- **What the exercise asks**
Take each line from the entries that holds "keyof" and copy it out.

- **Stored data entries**
——
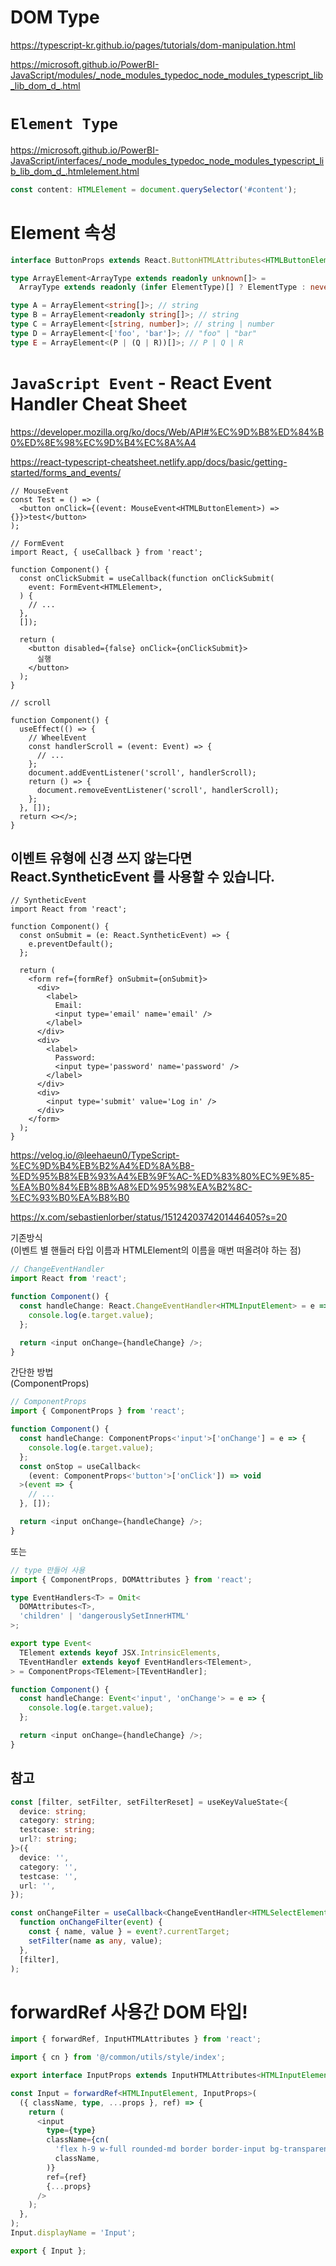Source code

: # DOM Type

https://typescript-kr.github.io/pages/tutorials/dom-manipulation.html

https://microsoft.github.io/PowerBI-JavaScript/modules/_node_modules_typedoc_node_modules_typescript_lib_lib_dom_d_.html

# `Element Type`

https://microsoft.github.io/PowerBI-JavaScript/interfaces/_node_modules_typedoc_node_modules_typescript_lib_lib_dom_d_.htmlelement.html

```typescript
const content: HTMLElement = document.querySelector('#content');
```

# Element 속성

```typescript
interface ButtonProps extends React.ButtonHTMLAttributes<HTMLButtonElement> {}
```

```typescript
type ArrayElement<ArrayType extends readonly unknown[]> =
  ArrayType extends readonly (infer ElementType)[] ? ElementType : never;

type A = ArrayElement<string[]>; // string
type B = ArrayElement<readonly string[]>; // string
type C = ArrayElement<[string, number]>; // string | number
type D = ArrayElement<['foo', 'bar']>; // "foo" | "bar"
type E = ArrayElement<(P | (Q | R))[]>; // P | Q | R
```

# `JavaScript Event` - React Event Handler Cheat Sheet

https://developer.mozilla.org/ko/docs/Web/API#%EC%9D%B8%ED%84%B0%ED%8E%98%EC%9D%B4%EC%8A%A4

https://react-typescript-cheatsheet.netlify.app/docs/basic/getting-started/forms_and_events/

```tsx
// MouseEvent
const Test = () => (
  <button onClick={(event: MouseEvent<HTMLButtonElement>) => {}}>test</button>
);
```

```tsx
// FormEvent
import React, { useCallback } from 'react';

function Component() {
  const onClickSubmit = useCallback(function onClickSubmit(
    event: FormEvent<HTMLElement>,
  ) {
    // ...
  },
  []);

  return (
    <button disabled={false} onClick={onClickSubmit}>
      실행
    </button>
  );
}
```

```tsx
// scroll

function Component() {
  useEffect(() => {
    // WheelEvent
    const handlerScroll = (event: Event) => {
      // ...
    };
    document.addEventListener('scroll', handlerScroll);
    return () => {
      document.removeEventListener('scroll', handlerScroll);
    };
  }, []);
  return <></>;
}
```

## 이벤트 유형에 신경 쓰지 않는다면 React.SyntheticEvent 를 사용할 수 있습니다.

```tsx
// SyntheticEvent
import React from 'react';

function Component() {
  const onSubmit = (e: React.SyntheticEvent) => {
    e.preventDefault();
  };

  return (
    <form ref={formRef} onSubmit={onSubmit}>
      <div>
        <label>
          Email:
          <input type='email' name='email' />
        </label>
      </div>
      <div>
        <label>
          Password:
          <input type='password' name='password' />
        </label>
      </div>
      <div>
        <input type='submit' value='Log in' />
      </div>
    </form>
  );
}
```

https://velog.io/@leehaeun0/TypeScript-%EC%9D%B4%EB%B2%A4%ED%8A%B8-%ED%95%B8%EB%93%A4%EB%9F%AC-%ED%83%80%EC%9E%85-%EA%B0%84%EB%8B%A8%ED%95%98%EA%B2%8C-%EC%93%B0%EA%B8%B0

https://x.com/sebastienlorber/status/1512420374201446405?s=20

기존방식  
(이벤트 별 핸들러 타입 이름과 HTMLElement의 이름을 매번 떠올려야 하는 점)

```typescript
// ChangeEventHandler
import React from 'react';

function Component() {
  const handleChange: React.ChangeEventHandler<HTMLInputElement> = e => {
    console.log(e.target.value);
  };

  return <input onChange={handleChange} />;
}
```

간단한 방법  
(ComponentProps)

```typescript
// ComponentProps
import { ComponentProps } from 'react';

function Component() {
  const handleChange: ComponentProps<'input'>['onChange'] = e => {
    console.log(e.target.value);
  };
  const onStop = useCallback<
    (event: ComponentProps<'button'>['onClick']) => void
  >(event => {
    // ...
  }, []);

  return <input onChange={handleChange} />;
}
```

또는

```typescript
// type 만들어 사용
import { ComponentProps, DOMAttributes } from 'react';

type EventHandlers<T> = Omit<
  DOMAttributes<T>,
  'children' | 'dangerouslySetInnerHTML'
>;

export type Event<
  TElement extends keyof JSX.IntrinsicElements,
  TEventHandler extends keyof EventHandlers<TElement>,
> = ComponentProps<TElement>[TEventHandler];

function Component() {
  const handleChange: Event<'input', 'onChange'> = e => {
    console.log(e.target.value);
  };

  return <input onChange={handleChange} />;
}
```

## 참고

```typescript
const [filter, setFilter, setFilterReset] = useKeyValueState<{
  device: string;
  category: string;
  testcase: string;
  url?: string;
}>({
  device: '',
  category: '',
  testcase: '',
  url: '',
});

const onChangeFilter = useCallback<ChangeEventHandler<HTMLSelectElement>>(
  function onChangeFilter(event) {
    const { name, value } = event?.currentTarget;
    setFilter(name as any, value);
  },
  [filter],
);
```

# forwardRef 사용간 DOM 타입!

```typescript
import { forwardRef, InputHTMLAttributes } from 'react';

import { cn } from '@/common/utils/style/index';

export interface InputProps extends InputHTMLAttributes<HTMLInputElement> {}

const Input = forwardRef<HTMLInputElement, InputProps>(
  ({ className, type, ...props }, ref) => {
    return (
      <input
        type={type}
        className={cn(
          'flex h-9 w-full rounded-md border border-input bg-transparent px-3 py-1 text-sm shadow-sm transition-colors file:border-0 file:bg-transparent file:text-sm file:font-medium placeholder:text-muted-foreground focus-visible:outline-none focus-visible:ring-1 focus-visible:ring-ring disabled:cursor-not-allowed disabled:opacity-50',
          className,
        )}
        ref={ref}
        {...props}
      />
    );
  },
);
Input.displayName = 'Input';

export { Input };
```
——
- **Written reply**
  TElement extends keyof JSX.IntrinsicElements,
  TEventHandler extends keyof EventHandlers<TElement>,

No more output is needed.